WHAT YOU HAVE TO DO>
Write out the entries once more, exactly as they appear.

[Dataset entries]
== == ==

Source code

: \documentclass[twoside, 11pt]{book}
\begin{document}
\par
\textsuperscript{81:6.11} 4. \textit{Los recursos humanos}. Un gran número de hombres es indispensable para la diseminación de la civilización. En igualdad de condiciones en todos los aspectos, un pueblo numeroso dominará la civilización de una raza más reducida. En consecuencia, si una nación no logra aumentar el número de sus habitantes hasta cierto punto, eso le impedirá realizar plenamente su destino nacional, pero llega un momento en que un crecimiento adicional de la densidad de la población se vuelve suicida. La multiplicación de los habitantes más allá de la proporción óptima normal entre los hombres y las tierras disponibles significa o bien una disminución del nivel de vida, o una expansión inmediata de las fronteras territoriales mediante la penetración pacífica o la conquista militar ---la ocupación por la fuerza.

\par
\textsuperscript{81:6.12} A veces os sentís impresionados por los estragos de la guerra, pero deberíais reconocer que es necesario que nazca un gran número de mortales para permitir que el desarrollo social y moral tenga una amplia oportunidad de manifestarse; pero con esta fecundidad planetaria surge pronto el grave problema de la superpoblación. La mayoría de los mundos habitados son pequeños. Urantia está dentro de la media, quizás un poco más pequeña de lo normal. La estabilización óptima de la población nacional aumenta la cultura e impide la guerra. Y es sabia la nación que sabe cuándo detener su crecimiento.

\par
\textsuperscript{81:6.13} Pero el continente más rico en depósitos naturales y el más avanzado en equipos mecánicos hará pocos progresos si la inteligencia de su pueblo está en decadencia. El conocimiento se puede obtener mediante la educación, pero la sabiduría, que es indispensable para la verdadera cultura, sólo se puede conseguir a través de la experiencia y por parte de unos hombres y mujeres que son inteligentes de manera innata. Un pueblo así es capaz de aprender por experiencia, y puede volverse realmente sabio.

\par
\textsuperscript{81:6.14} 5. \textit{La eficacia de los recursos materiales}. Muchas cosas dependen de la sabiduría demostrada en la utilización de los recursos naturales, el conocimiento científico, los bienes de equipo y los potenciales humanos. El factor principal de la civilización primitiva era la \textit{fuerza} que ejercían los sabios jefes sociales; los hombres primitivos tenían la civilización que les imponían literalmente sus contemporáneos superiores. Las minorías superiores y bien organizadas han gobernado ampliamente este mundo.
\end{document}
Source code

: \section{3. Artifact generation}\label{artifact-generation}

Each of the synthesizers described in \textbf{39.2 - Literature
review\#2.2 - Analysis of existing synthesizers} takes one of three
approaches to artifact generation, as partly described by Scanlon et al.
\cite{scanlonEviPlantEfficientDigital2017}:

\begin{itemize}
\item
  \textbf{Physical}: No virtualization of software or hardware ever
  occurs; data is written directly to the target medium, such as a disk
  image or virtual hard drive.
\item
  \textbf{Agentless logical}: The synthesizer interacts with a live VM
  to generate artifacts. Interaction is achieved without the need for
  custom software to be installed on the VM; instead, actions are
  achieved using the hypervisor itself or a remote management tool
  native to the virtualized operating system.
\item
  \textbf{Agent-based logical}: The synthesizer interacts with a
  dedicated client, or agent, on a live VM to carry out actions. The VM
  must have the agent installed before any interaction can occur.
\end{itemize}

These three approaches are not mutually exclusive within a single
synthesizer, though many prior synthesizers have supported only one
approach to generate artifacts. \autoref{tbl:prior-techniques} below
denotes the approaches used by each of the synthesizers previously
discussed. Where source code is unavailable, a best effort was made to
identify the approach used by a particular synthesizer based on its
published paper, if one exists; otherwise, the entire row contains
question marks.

== == ==

RESPONSE>
Source code

: \documentclass[twoside, 11pt]{book}
\begin{document}
\par
\textsuperscript{81:6.11} 4. \textit{Los recursos humanos}. Un gran número de hombres es indispensable para la diseminación de la civilización. En igualdad de condiciones en todos los aspectos, un pueblo numeroso dominará la civilización de una raza más reducida. En consecuencia, si una nación no logra aumentar el número de sus habitantes hasta cierto punto, eso le impedirá realizar plenamente su destino nacional, pero llega un momento en que un crecimiento adicional de la densidad de la población se vuelve suicida. La multiplicación de los habitantes más allá de la proporción óptima normal entre los hombres y las tierras disponibles significa o bien una disminución del nivel de vida, o una expansión inmediata de las fronteras territoriales mediante la penetración pacífica o la conquista militar ---la ocupación por la fuerza.

\par
\textsuperscript{81:6.12} A veces os sentís impresionados por los estragos de la guerra, pero deberíais reconocer que es necesario que nazca un gran número de mortales para permitir que el desarrollo social y moral tenga una amplia oportunidad de manifestarse; pero con esta fecundidad planetaria surge pronto el grave problema de la superpoblación. La mayoría de los mundos habitados son pequeños. Urantia está dentro de la media, quizás un poco más pequeña de lo normal. La estabilización óptima de la población nacional aumenta la cultura e impide la guerra. Y es sabia la nación que sabe cuándo detener su crecimiento.

\par
\textsuperscript{81:6.13} Pero el continente más rico en depósitos naturales y el más avanzado en equipos mecánicos hará pocos progresos si la inteligencia de su pueblo está en decadencia. El conocimiento se puede obtener mediante la educación, pero la sabiduría, que es indispensable para la verdadera cultura, sólo se puede conseguir a través de la experiencia y por parte de unos hombres y mujeres que son inteligentes de manera innata. Un pueblo así es capaz de aprender por experiencia, y puede volverse realmente sabio.

\par
\textsuperscript{81:6.14} 5. \textit{La eficacia de los recursos materiales}. Muchas cosas dependen de la sabiduría demostrada en la utilización de los recursos naturales, el conocimiento científico, los bienes de equipo y los potenciales humanos. El factor principal de la civilización primitiva era la \textit{fuerza} que ejercían los sabios jefes sociales; los hombres primitivos tenían la civilización que les imponían literalmente sus contemporáneos superiores. Las minorías superiores y bien organizadas han gobernado ampliamente este mundo.
\end{document}
Source code

: \section{3. Artifact generation}\label{artifact-generation}

Each of the synthesizers described in \textbf{39.2 - Literature
review\#2.2 - Analysis of existing synthesizers} takes one of three
approaches to artifact generation, as partly described by Scanlon et al.
\cite{scanlonEviPlantEfficientDigital2017}:

\begin{itemize}
\item
  \textbf{Physical}: No virtualization of software or hardware ever
  occurs; data is written directly to the target medium, such as a disk
  image or virtual hard drive.
\item
  \textbf{Agentless logical}: The synthesizer interacts with a live VM
  to generate artifacts. Interaction is achieved without the need for
  custom software to be installed on the VM; instead, actions are
  achieved using the hypervisor itself or a remote management tool
  native to the virtualized operating system.
\item
  \textbf{Agent-based logical}: The synthesizer interacts with a
  dedicated client, or agent, on a live VM to carry out actions. The VM
  must have the agent installed before any interaction can occur.
\end{itemize}

These three approaches are not mutually exclusive within a single
synthesizer, though many prior synthesizers have supported only one
approach to generate artifacts. \autoref{tbl:prior-techniques} below
denotes the approaches used by each of the synthesizers previously
discussed. Where source code is unavailable, a best effort was made to
identify the approach used by a particular synthesizer based on its
published paper, if one exists; otherwise, the entire row contains
question marks.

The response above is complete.